Problem to solve: Only the lines from the start of the entries through the line with "merged: 2016-02-09 15:37:28" are wanted; please output them exactly.

Dataset records:

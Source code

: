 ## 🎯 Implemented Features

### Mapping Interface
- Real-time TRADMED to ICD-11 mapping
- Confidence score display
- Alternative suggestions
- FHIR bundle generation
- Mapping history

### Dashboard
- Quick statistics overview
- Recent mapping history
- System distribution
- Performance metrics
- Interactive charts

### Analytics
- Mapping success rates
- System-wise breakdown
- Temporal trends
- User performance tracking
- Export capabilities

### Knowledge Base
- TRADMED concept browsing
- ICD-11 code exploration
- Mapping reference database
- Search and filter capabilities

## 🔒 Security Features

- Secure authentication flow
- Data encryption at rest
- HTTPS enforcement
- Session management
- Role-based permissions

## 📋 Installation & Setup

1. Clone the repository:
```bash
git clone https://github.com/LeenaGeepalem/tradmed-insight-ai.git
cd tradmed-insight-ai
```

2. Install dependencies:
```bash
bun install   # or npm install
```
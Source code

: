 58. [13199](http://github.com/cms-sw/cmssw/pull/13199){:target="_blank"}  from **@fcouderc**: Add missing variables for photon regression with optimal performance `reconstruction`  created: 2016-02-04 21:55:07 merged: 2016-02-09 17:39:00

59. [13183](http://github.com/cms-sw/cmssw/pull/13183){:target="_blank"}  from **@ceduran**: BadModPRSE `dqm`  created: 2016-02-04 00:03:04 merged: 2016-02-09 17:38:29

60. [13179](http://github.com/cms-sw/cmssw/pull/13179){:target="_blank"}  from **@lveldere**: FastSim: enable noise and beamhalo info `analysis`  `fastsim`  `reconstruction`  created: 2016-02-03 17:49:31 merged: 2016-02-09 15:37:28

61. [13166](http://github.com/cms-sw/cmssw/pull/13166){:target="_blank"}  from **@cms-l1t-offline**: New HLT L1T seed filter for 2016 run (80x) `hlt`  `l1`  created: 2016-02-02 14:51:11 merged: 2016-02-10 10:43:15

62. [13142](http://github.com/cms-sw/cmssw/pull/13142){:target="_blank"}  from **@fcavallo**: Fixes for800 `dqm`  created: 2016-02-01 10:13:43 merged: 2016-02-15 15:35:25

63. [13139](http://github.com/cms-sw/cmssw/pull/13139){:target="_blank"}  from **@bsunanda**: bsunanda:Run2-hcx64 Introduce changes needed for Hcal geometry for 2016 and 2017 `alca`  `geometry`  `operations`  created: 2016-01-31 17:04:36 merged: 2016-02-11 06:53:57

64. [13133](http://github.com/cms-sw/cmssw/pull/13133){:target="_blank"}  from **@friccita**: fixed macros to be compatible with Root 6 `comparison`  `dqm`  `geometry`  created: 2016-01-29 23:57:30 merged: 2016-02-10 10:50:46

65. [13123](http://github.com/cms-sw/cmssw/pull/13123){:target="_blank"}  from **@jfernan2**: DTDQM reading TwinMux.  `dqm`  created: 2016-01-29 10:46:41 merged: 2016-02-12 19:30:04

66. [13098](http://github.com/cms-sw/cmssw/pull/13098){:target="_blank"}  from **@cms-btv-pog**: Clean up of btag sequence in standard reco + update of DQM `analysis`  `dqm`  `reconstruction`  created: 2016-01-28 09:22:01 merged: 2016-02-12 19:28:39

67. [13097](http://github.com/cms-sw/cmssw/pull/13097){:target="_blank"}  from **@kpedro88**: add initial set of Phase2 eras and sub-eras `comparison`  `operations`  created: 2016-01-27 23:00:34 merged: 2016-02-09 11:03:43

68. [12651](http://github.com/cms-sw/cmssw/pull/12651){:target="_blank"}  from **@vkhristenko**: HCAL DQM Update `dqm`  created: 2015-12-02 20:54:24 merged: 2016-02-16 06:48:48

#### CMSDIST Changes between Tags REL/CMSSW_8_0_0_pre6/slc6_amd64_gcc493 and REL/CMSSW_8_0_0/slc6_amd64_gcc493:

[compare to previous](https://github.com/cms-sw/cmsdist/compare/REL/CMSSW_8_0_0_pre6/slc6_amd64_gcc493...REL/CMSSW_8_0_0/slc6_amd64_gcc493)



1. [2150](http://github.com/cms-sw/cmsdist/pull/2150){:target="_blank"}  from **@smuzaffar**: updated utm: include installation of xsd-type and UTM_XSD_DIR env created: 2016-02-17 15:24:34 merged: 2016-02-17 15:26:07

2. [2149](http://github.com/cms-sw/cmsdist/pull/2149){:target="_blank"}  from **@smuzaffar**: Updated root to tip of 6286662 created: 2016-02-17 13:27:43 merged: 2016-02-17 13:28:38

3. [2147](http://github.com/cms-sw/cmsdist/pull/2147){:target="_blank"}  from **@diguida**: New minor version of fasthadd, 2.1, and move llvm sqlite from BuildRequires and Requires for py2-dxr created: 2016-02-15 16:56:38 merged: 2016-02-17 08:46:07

Completed exercise:
Source code

: ## 🎯 Implemented Features

### Mapping Interface
- Real-time TRADMED to ICD-11 mapping
- Confidence score display
- Alternative suggestions
- FHIR bundle generation
- Mapping history

### Dashboard
- Quick statistics overview
- Recent mapping history
- System distribution
- Performance metrics
- Interactive charts

### Analytics
- Mapping success rates
- System-wise breakdown
- Temporal trends
- User performance tracking
- Export capabilities

### Knowledge Base
- TRADMED concept browsing
- ICD-11 code exploration
- Mapping reference database
- Search and filter capabilities

## 🔒 Security Features

- Secure authentication flow
- Data encryption at rest
- HTTPS enforcement
- Session management
- Role-based permissions

## 📋 Installation & Setup

1. Clone the repository:
```bash
git clone https://github.com/LeenaGeepalem/tradmed-insight-ai.git
cd tradmed-insight-ai
```

2. Install dependencies:
```bash
bun install   # or npm install
```
Source code

: 58. [13199](http://github.com/cms-sw/cmssw/pull/13199){:target="_blank"}  from **@fcouderc**: Add missing variables for photon regression with optimal performance `reconstruction`  created: 2016-02-04 21:55:07 merged: 2016-02-09 17:39:00

59. [13183](http://github.com/cms-sw/cmssw/pull/13183){:target="_blank"}  from **@ceduran**: BadModPRSE `dqm`  created: 2016-02-04 00:03:04 merged: 2016-02-09 17:38:29

60. [13179](http://github.com/cms-sw/cmssw/pull/13179){:target="_blank"}  from **@lveldere**: FastSim: enable noise and beamhalo info `analysis`  `fastsim`  `reconstruction`  created: 2016-02-03 17:49:31 merged: 2016-02-09 15:37:28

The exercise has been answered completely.